Using the data below, return all lines in which "Authentication" appears.

━━━ RECORDS SUPPLIED ━━━

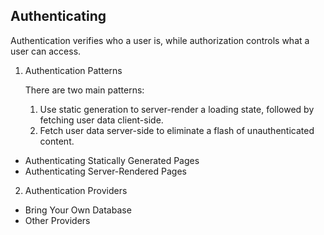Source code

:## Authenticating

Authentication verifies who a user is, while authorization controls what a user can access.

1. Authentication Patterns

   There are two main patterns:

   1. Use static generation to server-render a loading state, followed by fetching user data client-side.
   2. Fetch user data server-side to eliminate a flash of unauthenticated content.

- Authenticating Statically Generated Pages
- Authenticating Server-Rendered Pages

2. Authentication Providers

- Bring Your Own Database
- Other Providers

━━━
━━━ RECORDS SUPPLIED ━━━

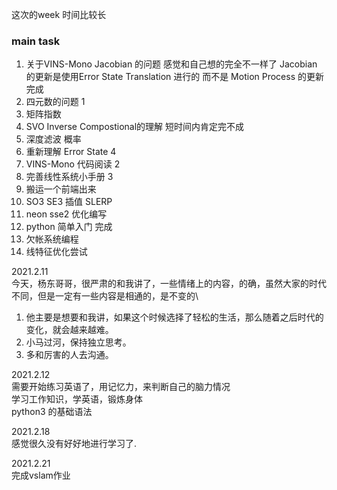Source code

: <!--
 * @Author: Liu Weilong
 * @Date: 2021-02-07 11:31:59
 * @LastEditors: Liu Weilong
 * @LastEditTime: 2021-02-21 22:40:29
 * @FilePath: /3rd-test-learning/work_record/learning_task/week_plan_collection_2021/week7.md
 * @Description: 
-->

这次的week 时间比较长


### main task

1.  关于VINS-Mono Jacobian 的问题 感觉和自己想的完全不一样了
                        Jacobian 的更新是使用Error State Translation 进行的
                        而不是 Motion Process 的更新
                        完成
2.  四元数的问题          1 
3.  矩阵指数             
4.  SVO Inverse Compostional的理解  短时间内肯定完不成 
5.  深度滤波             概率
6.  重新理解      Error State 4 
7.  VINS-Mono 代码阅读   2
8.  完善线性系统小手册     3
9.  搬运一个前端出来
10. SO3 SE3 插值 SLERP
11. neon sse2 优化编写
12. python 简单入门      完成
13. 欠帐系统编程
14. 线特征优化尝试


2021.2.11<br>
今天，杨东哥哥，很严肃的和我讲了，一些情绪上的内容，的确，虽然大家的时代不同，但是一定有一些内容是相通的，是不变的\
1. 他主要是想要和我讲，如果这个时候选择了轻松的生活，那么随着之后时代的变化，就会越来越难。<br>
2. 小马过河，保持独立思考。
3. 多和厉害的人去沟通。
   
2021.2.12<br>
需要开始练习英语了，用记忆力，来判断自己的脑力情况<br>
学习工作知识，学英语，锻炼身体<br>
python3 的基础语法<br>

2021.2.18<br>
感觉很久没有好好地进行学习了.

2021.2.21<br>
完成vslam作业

━━━

▶ [OUTPUT FOR THIS TASK]:
Authentication verifies who a user is, while authorization controls what a user can access.
1. Authentication Patterns
2. Authentication Providers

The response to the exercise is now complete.